[TASK STATEMENT] Pull each line containing "Redirect" out of the data and copy it.

Stored data:
- - -

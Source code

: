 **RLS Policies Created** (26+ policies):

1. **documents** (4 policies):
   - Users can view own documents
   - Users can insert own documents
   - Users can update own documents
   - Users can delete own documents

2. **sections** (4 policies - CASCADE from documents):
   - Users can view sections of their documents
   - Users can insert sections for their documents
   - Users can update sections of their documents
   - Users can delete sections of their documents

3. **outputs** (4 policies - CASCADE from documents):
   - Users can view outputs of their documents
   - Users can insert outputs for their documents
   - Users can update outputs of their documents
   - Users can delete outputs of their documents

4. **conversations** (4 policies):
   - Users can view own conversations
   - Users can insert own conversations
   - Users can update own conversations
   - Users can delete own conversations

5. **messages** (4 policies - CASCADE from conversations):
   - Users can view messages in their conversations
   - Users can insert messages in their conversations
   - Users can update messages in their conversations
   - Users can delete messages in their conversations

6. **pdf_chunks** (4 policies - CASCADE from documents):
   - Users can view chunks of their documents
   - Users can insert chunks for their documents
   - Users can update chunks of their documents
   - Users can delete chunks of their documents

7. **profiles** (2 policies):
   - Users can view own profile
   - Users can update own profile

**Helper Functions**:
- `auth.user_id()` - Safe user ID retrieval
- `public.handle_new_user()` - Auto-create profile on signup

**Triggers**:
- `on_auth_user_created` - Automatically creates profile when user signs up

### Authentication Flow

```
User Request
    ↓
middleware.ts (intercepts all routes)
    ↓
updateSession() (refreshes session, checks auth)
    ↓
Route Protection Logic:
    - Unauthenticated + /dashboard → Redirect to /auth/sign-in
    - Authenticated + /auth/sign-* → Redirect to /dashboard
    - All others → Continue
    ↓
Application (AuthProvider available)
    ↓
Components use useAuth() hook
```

- - -

[SOLUTION BELOW]
    - Unauthenticated + /dashboard → Redirect to /auth/sign-in
    - Authenticated + /auth/sign-* → Redirect to /dashboard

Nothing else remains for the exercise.